Plain-text document sources:
--------------------------------------------------

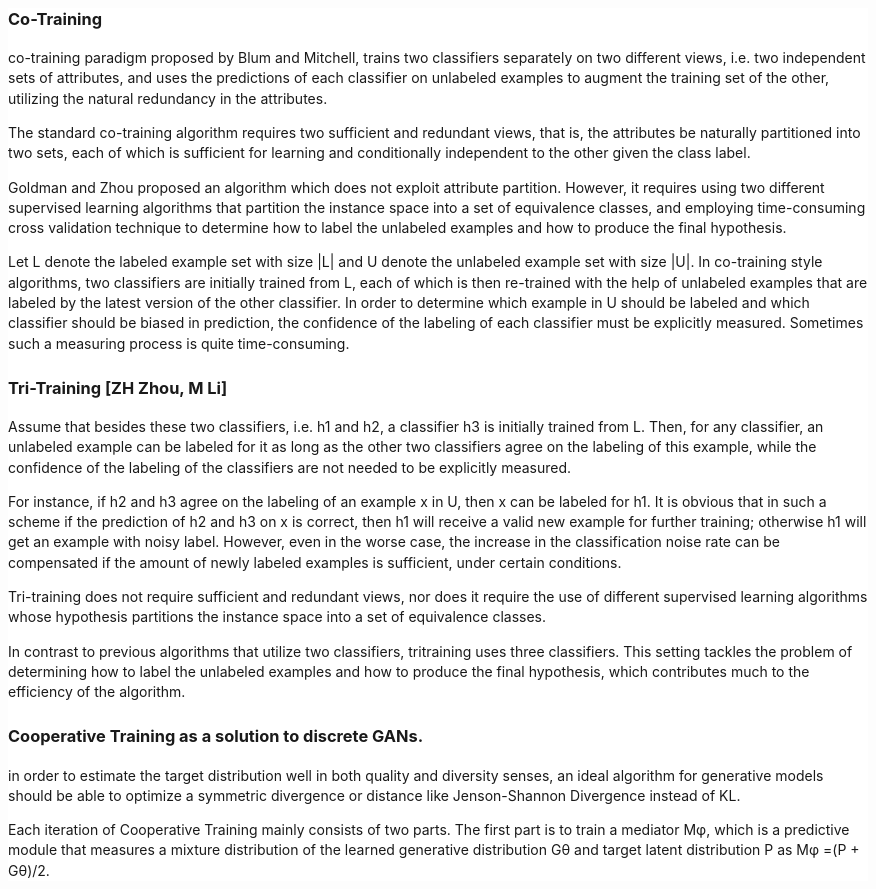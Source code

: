 

### Co-Training

co-training paradigm proposed by Blum and Mitchell, trains two classifiers separately on two different views, i.e. two independent sets of attributes, and uses the predictions of each classifier on unlabeled examples to augment the training set of the other, utilizing the natural redundancy in the attributes.

The standard co-training algorithm requires two sufficient and redundant views, that is, the attributes be naturally partitioned into two sets, each of which is sufficient for learning and conditionally independent to the other given the class label.

Goldman and Zhou proposed an algorithm which does not exploit attribute partition. However, it requires using two different supervised learning algorithms that partition the instance space into a set of equivalence classes, and employing time-consuming cross validation technique to determine how to label the unlabeled examples and how to produce the final hypothesis.


Let L denote the labeled example set with size |L| and U denote the unlabeled example set with size |U|. In co-training style algorithms, two classifiers are initially trained from L, each of which is then re-trained with the help of unlabeled examples that are labeled by the latest version of the other classifier. In order to determine which example in U should be labeled and which classifier should be biased in prediction, the confidence of the labeling of each classifier must be explicitly measured. Sometimes such a measuring process is quite time-consuming.

### Tri-Training [ZH Zhou, M Li]

Assume that besides these two classifiers, i.e. h1 and h2, a classifier h3 is initially trained from L. Then, for any classifier, an unlabeled example can be labeled for it as long as the other two classifiers agree on the labeling of this example, while the confidence of the labeling of the classifiers are not needed to be explicitly measured. 


For instance, if h2 and h3 agree on the labeling of an example x in U, then x can be labeled for h1. It is obvious that in such a scheme if the prediction of h2 and h3 on x is correct, then h1 will receive a valid new example for further training; otherwise h1 will get an example with noisy label. However, even in the worse case, the increase in the classification noise rate can be compensated if the amount of newly labeled examples is sufficient, under certain conditions.


Tri-training does not require sufficient and redundant views, nor does it require the use of different supervised learning algorithms whose hypothesis partitions the instance space into a set of equivalence classes.

In contrast to previous algorithms that utilize two classifiers, tritraining uses three classifiers. This setting tackles the problem of determining how to label the unlabeled examples and how to produce the final hypothesis, which contributes much to the efficiency of the algorithm.


### Cooperative Training as a solution to discrete GANs.

in order to estimate the target distribution well in both quality and diversity senses, an ideal algorithm for generative models should be able to optimize a symmetric divergence or distance like Jenson-Shannon Divergence instead of KL.

Each iteration of Cooperative Training mainly consists of two parts. The first part is to train a mediator Mφ, which is a predictive module that measures a mixture distribution of the learned generative distribution Gθ and target latent distribution P as
Mφ =(P + Gθ)/2.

--------------------------------------------------

Exactly what appears in the records above must be returned, apart from the pictures.

| Task response |
Source code

: 

### Co-Training

co-training paradigm proposed by Blum and Mitchell, trains two classifiers separately on two different views, i.e. two independent sets of attributes, and uses the predictions of each classifier on unlabeled examples to augment the training set of the other, utilizing the natural redundancy in the attributes.

The standard co-training algorithm requires two sufficient and redundant views, that is, the attributes be naturally partitioned into two sets, each of which is sufficient for learning and conditionally independent to the other given the class label.

Goldman and Zhou proposed an algorithm which does not exploit attribute partition. However, it requires using two different supervised learning algorithms that partition the instance space into a set of equivalence classes, and employing time-consuming cross validation technique to determine how to label the unlabeled examples and how to produce the final hypothesis.


Let L denote the labeled example set with size |L| and U denote the unlabeled example set with size |U|. In co-training style algorithms, two classifiers are initially trained from L, each of which is then re-trained with the help of unlabeled examples that are labeled by the latest version of the other classifier. In order to determine which example in U should be labeled and which classifier should be biased in prediction, the confidence of the labeling of each classifier must be explicitly measured. Sometimes such a measuring process is quite time-consuming.

### Tri-Training [ZH Zhou, M Li]

Assume that besides these two classifiers, i.e. h1 and h2, a classifier h3 is initially trained from L. Then, for any classifier, an unlabeled example can be labeled for it as long as the other two classifiers agree on the labeling of this example, while the confidence of the labeling of the classifiers are not needed to be explicitly measured. 


For instance, if h2 and h3 agree on the labeling of an example x in U, then x can be labeled for h1. It is obvious that in such a scheme if the prediction of h2 and h3 on x is correct, then h1 will receive a valid new example for further training; otherwise h1 will get an example with noisy label. However, even in the worse case, the increase in the classification noise rate can be compensated if the amount of newly labeled examples is sufficient, under certain conditions.


Tri-training does not require sufficient and redundant views, nor does it require the use of different supervised learning algorithms whose hypothesis partitions the instance space into a set of equivalence classes.

In contrast to previous algorithms that utilize two classifiers, tritraining uses three classifiers. This setting tackles the problem of determining how to label the unlabeled examples and how to produce the final hypothesis, which contributes much to the efficiency of the algorithm.


### Cooperative Training as a solution to discrete GANs.

in order to estimate the target distribution well in both quality and diversity senses, an ideal algorithm for generative models should be able to optimize a symmetric divergence or distance like Jenson-Shannon Divergence instead of KL.

Each iteration of Cooperative Training mainly consists of two parts. The first part is to train a mediator Mφ, which is a predictive module that measures a mixture distribution of the learned generative distribution Gθ and target latent distribution P as
Mφ =(P + Gθ)/2.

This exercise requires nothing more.